"In general, this is a companion product to notebooks or desktops," Ted Clark, senior vice president and general manager of Hewlett Packard's Notebook Global Business Unit, told ABCNews.com. "What we're seeing is that this is more of a market expansion opportunity. It's difficult to judge cannibalization."
Clark emphasized that if you need to work with spreadsheets or you want to use your netbook to watch movies, you might be out of luck.
People who think the netbook can be their primary computer now, might feel disappointed several months down the road, he said. As for the growth in netbook sales, Clark said, in this economic climate, "I would contend that those folks wouldn't be out shopping if not for the notebook."

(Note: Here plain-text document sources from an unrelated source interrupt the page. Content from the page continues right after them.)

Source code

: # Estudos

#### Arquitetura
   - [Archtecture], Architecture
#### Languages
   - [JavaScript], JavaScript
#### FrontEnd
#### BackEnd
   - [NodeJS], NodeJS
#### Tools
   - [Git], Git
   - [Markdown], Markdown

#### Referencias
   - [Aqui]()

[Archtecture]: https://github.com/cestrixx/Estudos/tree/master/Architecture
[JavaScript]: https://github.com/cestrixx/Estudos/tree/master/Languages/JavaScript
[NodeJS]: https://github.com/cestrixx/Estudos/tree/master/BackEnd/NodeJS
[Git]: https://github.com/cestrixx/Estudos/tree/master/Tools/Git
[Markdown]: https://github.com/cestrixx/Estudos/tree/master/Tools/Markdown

However, even if netbooks aren't positioned to replace laptops and desktops, experts said that their impact may still be felt in the long-term.
They may not be as powerful as larger computers, but netbooks have awakened consumers to the realization that they can get a real, not toy, computer, for as little as $300.
"What netbooks have done is change the threshold," said Lance Ulanoff, editor in chief of PC magazine.
If you're a gamer or a graphic designer, he said, the netbook would not be able to keep up with your computing demands.
But for many others, "netbooks will be your entry-level laptop," said Ulanoff. "Clearly there's a concern and maybe there's a bit of reality that we're looking at the new normal and that there's no going back from this."